Sweden is considering sending Gripen fighter jets to Ukraine, according to a new report.
Lawmakers in Stockholm plan to ask the military to look into the possibility of a transfer.
Officials in Kyiv have long had their eyes set on Sweden's highly capable JAS 39 Gripen.
Sweden is looking into the possibility of sending its Gripen fighter jets to Ukraine, according to a new report, as Kyiv continues to push for advanced aircraft and training from the US and partners in Europe.
Western-made combat jets have long topped Ukraine's wishlist for weaponry it believes will help it battle the invading Russian forces. Though the American-made F-16 gets a lot of attention, officials in Kyiv have also had their eyes on the JAS 39 Gripen, a formidable and highly capable aircraft that could give their air force — currently consisting of Soviet-era fighters — a much-needed boost in the sky.
Sweden's government plans to ask the country's military to look into if its possible to send Gripens to Ukraine, Swedish public radio reported on Tuesday. The investigation will explore how the transfer of these fighter jets might affect the country's defense readiness and how quickly new ones could be made to replace those delivered to Kyiv.
Even if Stockholm agrees to send Gripen fighter jets to Ukraine, because it would first take time to consider the transfer and then train Ukrainian pilots, the fighter jets likely wouldn't see combat experience until mid-2024 at the earliest, the report said. Sweden's government did not immediately respond to Insider's request for comment on the matter.

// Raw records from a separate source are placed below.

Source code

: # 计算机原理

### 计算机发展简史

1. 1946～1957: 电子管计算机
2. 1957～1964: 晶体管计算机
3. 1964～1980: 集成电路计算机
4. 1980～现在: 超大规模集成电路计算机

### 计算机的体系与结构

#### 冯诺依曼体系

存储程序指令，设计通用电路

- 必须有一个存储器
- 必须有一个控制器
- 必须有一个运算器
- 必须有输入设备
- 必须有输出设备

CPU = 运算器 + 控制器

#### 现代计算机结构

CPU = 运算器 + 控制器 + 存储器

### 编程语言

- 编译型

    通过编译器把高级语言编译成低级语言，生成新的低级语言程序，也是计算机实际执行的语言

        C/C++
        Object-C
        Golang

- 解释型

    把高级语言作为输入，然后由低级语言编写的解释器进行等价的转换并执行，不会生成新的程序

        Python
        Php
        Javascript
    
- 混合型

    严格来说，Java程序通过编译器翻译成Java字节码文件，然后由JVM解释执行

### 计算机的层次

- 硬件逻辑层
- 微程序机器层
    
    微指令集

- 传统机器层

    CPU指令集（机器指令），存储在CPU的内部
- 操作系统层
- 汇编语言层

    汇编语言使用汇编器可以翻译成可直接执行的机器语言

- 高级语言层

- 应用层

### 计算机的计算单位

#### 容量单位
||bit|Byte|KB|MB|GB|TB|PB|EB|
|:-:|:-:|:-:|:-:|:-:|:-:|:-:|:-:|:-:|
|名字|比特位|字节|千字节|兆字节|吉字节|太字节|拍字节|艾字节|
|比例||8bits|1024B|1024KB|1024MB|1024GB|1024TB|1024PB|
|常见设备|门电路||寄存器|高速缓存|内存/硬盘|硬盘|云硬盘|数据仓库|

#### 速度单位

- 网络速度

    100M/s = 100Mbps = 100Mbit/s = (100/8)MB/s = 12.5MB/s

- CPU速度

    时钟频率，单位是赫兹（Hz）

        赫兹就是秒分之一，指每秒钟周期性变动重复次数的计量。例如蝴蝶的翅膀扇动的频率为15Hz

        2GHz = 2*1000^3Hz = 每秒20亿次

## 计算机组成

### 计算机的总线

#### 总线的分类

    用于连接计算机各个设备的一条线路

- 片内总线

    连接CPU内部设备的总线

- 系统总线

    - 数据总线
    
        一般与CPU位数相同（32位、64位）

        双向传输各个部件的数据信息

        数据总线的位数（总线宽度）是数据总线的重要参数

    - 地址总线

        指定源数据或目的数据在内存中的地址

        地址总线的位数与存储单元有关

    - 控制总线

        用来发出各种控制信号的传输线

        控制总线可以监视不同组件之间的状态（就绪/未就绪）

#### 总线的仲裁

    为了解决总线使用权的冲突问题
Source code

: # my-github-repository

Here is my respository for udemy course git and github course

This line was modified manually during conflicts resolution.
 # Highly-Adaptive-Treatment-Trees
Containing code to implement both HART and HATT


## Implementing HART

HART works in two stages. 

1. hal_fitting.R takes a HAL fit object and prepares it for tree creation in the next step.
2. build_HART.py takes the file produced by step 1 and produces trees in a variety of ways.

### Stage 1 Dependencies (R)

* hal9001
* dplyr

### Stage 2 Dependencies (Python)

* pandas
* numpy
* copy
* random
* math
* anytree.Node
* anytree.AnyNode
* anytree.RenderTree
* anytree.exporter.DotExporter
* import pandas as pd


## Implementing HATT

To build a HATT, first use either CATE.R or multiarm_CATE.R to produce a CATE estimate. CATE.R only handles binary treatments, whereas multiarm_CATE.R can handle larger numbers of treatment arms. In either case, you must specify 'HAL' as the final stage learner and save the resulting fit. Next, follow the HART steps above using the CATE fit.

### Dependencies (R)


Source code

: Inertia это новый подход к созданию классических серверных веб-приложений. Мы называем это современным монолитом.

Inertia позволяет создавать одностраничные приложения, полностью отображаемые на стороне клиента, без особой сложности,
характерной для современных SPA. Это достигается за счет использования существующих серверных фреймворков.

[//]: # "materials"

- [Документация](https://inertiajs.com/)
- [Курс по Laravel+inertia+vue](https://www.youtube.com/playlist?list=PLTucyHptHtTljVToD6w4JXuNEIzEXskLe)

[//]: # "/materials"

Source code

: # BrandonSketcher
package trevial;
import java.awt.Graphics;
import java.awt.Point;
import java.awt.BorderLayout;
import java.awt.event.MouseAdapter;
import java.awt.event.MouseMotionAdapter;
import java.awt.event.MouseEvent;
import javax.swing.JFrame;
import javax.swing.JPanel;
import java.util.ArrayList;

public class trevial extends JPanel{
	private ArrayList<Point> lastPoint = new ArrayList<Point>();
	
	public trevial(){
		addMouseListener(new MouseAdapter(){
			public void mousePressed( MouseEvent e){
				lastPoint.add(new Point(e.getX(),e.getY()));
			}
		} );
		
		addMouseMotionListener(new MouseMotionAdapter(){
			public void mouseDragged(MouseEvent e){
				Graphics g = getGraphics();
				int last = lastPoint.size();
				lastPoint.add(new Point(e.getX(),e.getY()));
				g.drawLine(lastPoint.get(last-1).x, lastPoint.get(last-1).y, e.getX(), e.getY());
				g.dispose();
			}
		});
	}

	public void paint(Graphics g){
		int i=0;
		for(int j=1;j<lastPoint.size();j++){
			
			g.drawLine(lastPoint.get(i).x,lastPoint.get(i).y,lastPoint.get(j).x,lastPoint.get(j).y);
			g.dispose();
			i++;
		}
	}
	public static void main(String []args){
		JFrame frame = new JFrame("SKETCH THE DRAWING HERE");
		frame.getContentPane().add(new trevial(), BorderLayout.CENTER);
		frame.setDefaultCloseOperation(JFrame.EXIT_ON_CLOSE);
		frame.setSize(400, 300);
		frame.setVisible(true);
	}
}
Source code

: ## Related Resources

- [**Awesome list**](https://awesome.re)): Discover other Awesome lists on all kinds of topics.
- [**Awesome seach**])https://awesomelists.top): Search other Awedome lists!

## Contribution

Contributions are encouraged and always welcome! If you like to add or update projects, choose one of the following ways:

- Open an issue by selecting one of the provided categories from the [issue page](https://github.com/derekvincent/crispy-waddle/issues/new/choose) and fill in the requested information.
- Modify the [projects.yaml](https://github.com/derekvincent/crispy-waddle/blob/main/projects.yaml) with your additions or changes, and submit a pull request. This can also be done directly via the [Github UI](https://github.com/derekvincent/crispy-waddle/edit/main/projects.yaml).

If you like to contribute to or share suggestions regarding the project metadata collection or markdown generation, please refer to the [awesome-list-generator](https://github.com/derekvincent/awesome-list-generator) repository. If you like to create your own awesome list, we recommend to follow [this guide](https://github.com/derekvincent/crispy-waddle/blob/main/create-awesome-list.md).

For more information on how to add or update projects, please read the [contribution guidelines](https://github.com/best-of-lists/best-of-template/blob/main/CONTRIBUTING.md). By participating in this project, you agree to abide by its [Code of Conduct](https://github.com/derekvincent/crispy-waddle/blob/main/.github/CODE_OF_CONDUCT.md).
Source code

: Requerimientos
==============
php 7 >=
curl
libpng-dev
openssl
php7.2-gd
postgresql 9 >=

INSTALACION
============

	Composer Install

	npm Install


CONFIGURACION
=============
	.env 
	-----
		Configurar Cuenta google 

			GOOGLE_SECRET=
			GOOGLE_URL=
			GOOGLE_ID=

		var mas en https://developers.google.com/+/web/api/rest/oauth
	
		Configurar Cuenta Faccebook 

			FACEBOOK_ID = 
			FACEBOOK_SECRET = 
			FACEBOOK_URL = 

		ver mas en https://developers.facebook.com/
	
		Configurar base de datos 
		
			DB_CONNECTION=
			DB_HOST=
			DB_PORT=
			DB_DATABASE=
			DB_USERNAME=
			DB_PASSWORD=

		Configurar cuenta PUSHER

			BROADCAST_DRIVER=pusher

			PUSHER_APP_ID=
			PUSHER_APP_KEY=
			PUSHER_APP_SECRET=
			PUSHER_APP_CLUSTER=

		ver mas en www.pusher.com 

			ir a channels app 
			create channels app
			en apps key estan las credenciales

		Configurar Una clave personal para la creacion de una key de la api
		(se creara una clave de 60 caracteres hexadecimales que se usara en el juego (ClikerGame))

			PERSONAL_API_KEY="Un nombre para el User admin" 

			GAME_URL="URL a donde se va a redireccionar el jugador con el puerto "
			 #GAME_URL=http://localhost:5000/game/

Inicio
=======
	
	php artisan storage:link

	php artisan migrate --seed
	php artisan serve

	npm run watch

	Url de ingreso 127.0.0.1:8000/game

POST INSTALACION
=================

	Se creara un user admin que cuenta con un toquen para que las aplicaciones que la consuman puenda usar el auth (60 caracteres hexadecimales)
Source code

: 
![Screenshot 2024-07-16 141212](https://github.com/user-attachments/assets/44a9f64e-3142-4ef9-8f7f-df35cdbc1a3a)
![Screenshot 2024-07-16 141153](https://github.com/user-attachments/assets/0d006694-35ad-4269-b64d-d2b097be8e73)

The Gripen was built with the idea of taking on Russia without the benefit of NATO. Experts consider the Gripen to be a very effective and capable fighter jet that can be armed with advanced air-to-air missiles, including very long-range weapons, and air-to-surface missiles and bombs. They are relatively inexpensive to operate, require less runway space for taking off and landing, can operate from more rugged, austere locations, and are easy to maintain. Additionally, their electronic-warfare capabilities were specifically designed to counter the radars of both Russian jets and ground-based air-defense systems, which have proven to be a headache for Ukrainian forces.
"It is worth noting that of the currently available Western fighter aircraft that could possibly be supplied, the Swedish Saab Gripen C/D offers by far the most suitable candidate in terms of operational requirements," experts at the UK-based Royal United Services Institute (RUSI) wrote in a November 2022 analysis of Ukraine's air-defense requirements.
"Conceptually," the experts wrote, "the Swedish Air Force has always emphasised low-level air superiority tactics from dispersed bases, in a similar manner to how the Ukrainian Air Force currently operates, and so the Gripen was designed with ground support equipment and maintenance requirements compatible with that approach."
In contrast with the Gripens, American-made F-16s — on which Ukrainian pilots are currently training — are more expensive to fly, require more maintainers, and are less flexible when it comes to operational requirements. But Gripens are yet to see actual combat experience, and there is also the issue of the limited stockpiles from which Kyiv is looking to obtain the jets.
The combat-proven F-16, on the other hand, is available in arsenals across NATO, along with key support systems and spare parts.
Sweden has repeatedly ruled out sending Gripens to Ukraine, claiming that it needs to retain the aircraft it has to protect its own national security interests. Stockholm has several dozen aircraft in its arsenal, including about 80 of the Gripen C variants, and Kyiv reportedly hopes to receive between 16 and 18 jets. Moreso, only six countries operate the fighter, and only two of them — Sweden and the Czech Republic — support the Ukrainians with military aid.
Although Sweden has poured cold water on the idea of sending Gripens to Kyiv, Ukrainian President Volodymyr Zelenskyy said last month that his country's service members were already starting to test out the fighter jets. "Step by step, negotiation by negotiation, we are getting closer to the fact that Gripen fighters will appear in our sky," he said in an address to the nation.
In the meantime, there's been significant movement on F-16s. A plan by NATO members and partners, though, to train Ukrainians on the F-16s suggests that Kyiv could eventually learn to operate "other types of fighter aircrafts" at "a later stage" The undated copy of the F-16 training plan, which Insider obtained from the Danish defense ministry last month, did not specify which aircraft this could be.